§ **REQUIREMENT**: Copy, from the data below, each line that has the word "Bordure".

[Start of section]

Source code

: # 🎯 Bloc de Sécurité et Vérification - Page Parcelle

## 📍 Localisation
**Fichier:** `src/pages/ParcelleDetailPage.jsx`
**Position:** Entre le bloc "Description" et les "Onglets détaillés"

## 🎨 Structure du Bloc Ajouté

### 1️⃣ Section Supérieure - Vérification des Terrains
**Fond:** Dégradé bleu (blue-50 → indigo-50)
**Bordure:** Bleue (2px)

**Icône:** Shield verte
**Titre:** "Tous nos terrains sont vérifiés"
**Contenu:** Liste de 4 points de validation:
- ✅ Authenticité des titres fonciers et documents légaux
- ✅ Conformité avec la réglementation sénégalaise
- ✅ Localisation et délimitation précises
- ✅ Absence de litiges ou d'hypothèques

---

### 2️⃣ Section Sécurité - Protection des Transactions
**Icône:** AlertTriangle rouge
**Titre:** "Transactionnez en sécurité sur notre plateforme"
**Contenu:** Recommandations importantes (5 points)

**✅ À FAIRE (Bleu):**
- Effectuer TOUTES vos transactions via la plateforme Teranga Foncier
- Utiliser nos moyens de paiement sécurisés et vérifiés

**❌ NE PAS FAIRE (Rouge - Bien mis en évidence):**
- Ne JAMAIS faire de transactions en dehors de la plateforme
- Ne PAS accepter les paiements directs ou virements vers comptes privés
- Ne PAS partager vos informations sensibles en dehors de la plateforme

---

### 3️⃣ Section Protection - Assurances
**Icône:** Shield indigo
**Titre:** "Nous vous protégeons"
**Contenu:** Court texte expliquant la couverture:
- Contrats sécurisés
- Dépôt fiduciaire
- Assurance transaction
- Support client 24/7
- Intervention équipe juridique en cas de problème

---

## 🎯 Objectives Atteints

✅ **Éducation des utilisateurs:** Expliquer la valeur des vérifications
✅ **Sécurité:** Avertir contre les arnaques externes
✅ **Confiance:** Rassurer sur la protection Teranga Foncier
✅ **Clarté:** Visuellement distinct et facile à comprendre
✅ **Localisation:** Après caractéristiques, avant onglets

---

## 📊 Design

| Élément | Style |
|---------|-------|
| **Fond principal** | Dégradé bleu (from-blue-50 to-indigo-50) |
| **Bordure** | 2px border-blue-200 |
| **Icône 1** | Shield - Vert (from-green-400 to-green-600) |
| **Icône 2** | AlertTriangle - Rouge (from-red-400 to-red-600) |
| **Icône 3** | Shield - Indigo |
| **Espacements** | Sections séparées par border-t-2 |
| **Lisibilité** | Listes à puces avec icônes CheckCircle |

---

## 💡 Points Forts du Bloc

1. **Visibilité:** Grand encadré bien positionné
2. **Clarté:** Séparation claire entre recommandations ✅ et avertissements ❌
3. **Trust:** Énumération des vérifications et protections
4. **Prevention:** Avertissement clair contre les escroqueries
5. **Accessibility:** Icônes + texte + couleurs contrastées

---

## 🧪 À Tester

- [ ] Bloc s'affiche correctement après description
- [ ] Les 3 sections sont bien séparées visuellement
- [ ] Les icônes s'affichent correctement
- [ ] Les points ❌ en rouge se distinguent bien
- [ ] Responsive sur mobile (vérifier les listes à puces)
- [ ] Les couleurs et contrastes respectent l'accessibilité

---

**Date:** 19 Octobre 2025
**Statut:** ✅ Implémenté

[End of section]

§ **SOLUTION TO THIS PROBLEM**:
**Bordure:** Bleue (2px)
| **Bordure** | 2px border-blue-200 |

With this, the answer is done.